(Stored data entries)
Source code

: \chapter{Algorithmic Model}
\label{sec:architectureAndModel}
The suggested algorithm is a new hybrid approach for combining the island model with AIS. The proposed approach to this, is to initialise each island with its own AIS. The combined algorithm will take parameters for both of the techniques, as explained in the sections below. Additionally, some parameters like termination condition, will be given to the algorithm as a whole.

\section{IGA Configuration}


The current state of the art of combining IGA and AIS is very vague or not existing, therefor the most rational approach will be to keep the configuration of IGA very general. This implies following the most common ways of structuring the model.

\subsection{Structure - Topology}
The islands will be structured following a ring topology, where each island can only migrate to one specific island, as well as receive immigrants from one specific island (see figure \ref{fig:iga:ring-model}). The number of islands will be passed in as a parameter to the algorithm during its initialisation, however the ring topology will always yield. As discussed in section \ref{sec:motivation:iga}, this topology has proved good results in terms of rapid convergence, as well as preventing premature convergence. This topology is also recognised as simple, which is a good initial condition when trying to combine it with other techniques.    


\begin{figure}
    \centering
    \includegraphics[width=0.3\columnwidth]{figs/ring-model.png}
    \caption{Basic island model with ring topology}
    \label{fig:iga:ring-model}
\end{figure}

Task goal: Please write out exactly the line containing "model with ring" and every line after it through the end of the records, nothing more.

The completed task:
    \caption{Basic island model with ring topology}
    \label{fig:iga:ring-model}
\end{figure}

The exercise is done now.